In July 2019, construction workers renovating a pond at a golf course in Tetney, England, stumbled onto a 4,000-year-old wooden coffin. Now, reports BBC News, the Bronze Age relic is set to go on display at the Collection Museum in Lincoln after undergoing extensive preservation work.
Per a statement from the University of Sheffield, the half-ton sarcophagus contained human remains, an ax and plants used as a bed for the deceased. Made from the hollowed-out trunk of an oak tree, it was buried beneath a gravel mound—a practice typically reserved for elite members of Bronze Age society. The coffin measures around ten feet long and three feet wide.
“It’s amazing how well-preserved the ax is with its handle still there like it was made yesterday,” Mark Casswell, owner of Tetney Golf Club, tells BBC News. “We’ll have a nice photograph of it up on the clubhouse wall, all those years that people have been living here working the land, it’s certainly something to think about while you’re playing your way round the course.”

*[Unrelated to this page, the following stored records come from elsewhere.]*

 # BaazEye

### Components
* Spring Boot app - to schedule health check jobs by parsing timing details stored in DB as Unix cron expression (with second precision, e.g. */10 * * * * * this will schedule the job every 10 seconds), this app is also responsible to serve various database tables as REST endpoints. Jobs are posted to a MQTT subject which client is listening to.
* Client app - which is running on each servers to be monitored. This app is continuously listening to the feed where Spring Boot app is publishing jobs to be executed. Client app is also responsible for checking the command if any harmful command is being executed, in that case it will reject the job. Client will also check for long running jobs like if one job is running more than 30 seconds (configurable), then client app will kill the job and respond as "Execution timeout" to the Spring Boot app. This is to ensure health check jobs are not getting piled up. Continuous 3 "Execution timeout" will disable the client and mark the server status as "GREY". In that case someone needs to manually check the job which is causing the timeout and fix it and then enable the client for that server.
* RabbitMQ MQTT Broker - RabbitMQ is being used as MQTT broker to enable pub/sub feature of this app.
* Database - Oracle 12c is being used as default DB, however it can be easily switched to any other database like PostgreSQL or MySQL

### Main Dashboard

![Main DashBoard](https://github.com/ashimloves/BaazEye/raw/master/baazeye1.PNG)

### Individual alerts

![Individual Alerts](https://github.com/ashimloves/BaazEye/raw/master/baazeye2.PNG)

Wooden objects like shipwrecks and coffins are prone to rapid deterioration upon their removal from water or soil and exposure to sunlight and air, notes Isaac Schultz for Gizmodo. Luckily, researchers from Sheffield were working nearby when the objects were discovered and offered to help with preservation efforts.

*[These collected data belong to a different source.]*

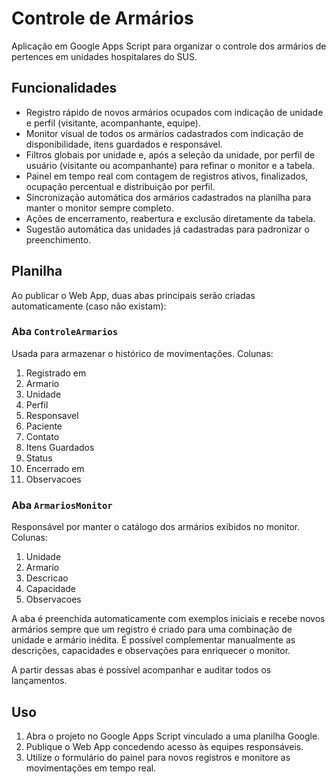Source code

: # Controle de Armários

Aplicação em Google Apps Script para organizar o controle dos armários de pertences em unidades hospitalares do SUS.

## Funcionalidades

- Registro rápido de novos armários ocupados com indicação de unidade e perfil (visitante, acompanhante, equipe).
- Monitor visual de todos os armários cadastrados com indicação de disponibilidade, itens guardados e responsável.
- Filtros globais por unidade e, após a seleção da unidade, por perfil de usuário (visitante ou acompanhante) para refinar o monitor e a tabela.
- Painel em tempo real com contagem de registros ativos, finalizados, ocupação percentual e distribuição por perfil.
- Sincronização automática dos armários cadastrados na planilha para manter o monitor sempre completo.
- Ações de encerramento, reabertura e exclusão diretamente da tabela.
- Sugestão automática das unidades já cadastradas para padronizar o preenchimento.

## Planilha

Ao publicar o Web App, duas abas principais serão criadas automaticamente (caso não existam):

### Aba `ControleArmarios`

Usada para armazenar o histórico de movimentações. Colunas:

1. Registrado em
2. Armario
3. Unidade
4. Perfil
5. Responsavel
6. Paciente
7. Contato
8. Itens Guardados
9. Status
10. Encerrado em
11. Observacoes

### Aba `ArmariosMonitor`

Responsável por manter o catálogo dos armários exibidos no monitor. Colunas:

1. Unidade
2. Armario
3. Descricao
4. Capacidade
5. Observacoes

A aba é preenchida automaticamente com exemplos iniciais e recebe novos armários sempre que um registro é criado para uma combinação de unidade e armário inédita. É possível complementar manualmente as descrições, capacidades e observações para enriquecer o monitor.

A partir dessas abas é possível acompanhar e auditar todos os lançamentos.

## Uso

1. Abra o projeto no Google Apps Script vinculado a uma planilha Google.
2. Publique o Web App concedendo acesso às equipes responsáveis.
3. Utilize o formulário do painel para novos registros e monitore as movimentações em tempo real.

While the Tetney coffin is a massive tree trunk, it contained this exquisite axe, the head is only 8cm long. The wooden haft is perfectly preserved & one of only a handful to survive in Britain.
Hard to believe it’s 4000yrs old…
(original photos courtesy of Charlotte Graham) pic.twitter.com/n48WhmeMXT
— Hugh Willmott #SaveSheffieldArchaeology (@Hugh_Willmott) September 10, 2021
“[W]hen the burial was found, myself and a team of staff and students … were working on a nearby research and training excavation,” says archaeologist Hugh Wilmott in the statement. “This was a brilliant learning experience for our students to see what can be achieved at short notice and I’m so pleased we were able to help.”

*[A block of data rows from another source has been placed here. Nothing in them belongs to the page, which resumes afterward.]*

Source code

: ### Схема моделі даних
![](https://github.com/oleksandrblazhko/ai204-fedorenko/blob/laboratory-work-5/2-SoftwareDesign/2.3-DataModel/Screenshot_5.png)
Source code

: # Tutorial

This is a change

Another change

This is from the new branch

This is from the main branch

To prevent the ax from deteriorating, archaeologist Adam Daubney placed the artifact in a bag filled with groundwater, as he recounts on Twitter. The coffin, meanwhile, was kept in cold storage for a year before being moved to York Archaeological Trust (YAT), where conservators began the arduous process of restoring it. To aid these efforts, Historic England awarded the project almost £70,000 (around $96,000).
A major highlight of the find was the ax, which has a “perfectly preserved” wooden handle and a stone head, as Willmott writes on Twitter. The Guardian’s Mark Brown notes that the ax is one of just 12 of its kind ever found in Britain; the researchers suspect that the artifact was a marker of authority rather than an everyday tool.
The sarcophagus itself is also incredibly rare. Researchers have only uncovered about 65 early Bronze Age log coffins in Britain to date, writes Ellis Karran for the Lincolnite.
The final element of the burial—the plant bedding—proved “most exciting” to Willmott, he notes on Twitter. Made up of moss, yew or juniper, hazelnuts, and leaf buds, the selection of organic material suggests the deceased was interred in late spring. Speaking with Gizmodo, Willmott adds that the hazelnuts could have been a food offering, while the moss may have functioned as a bed for the coffin’s occupant.
“The man buried at Tetney lived in a very different world to ours,” says Tim Allen, a Sheffield-based archaeologist for Historic England, in a separate YAT statement, “but like ours, it was a changing environment, rising sea levels and coastal flooding ultimately covered his grave and burial mound in a deep layer of silt that aided its preservation.”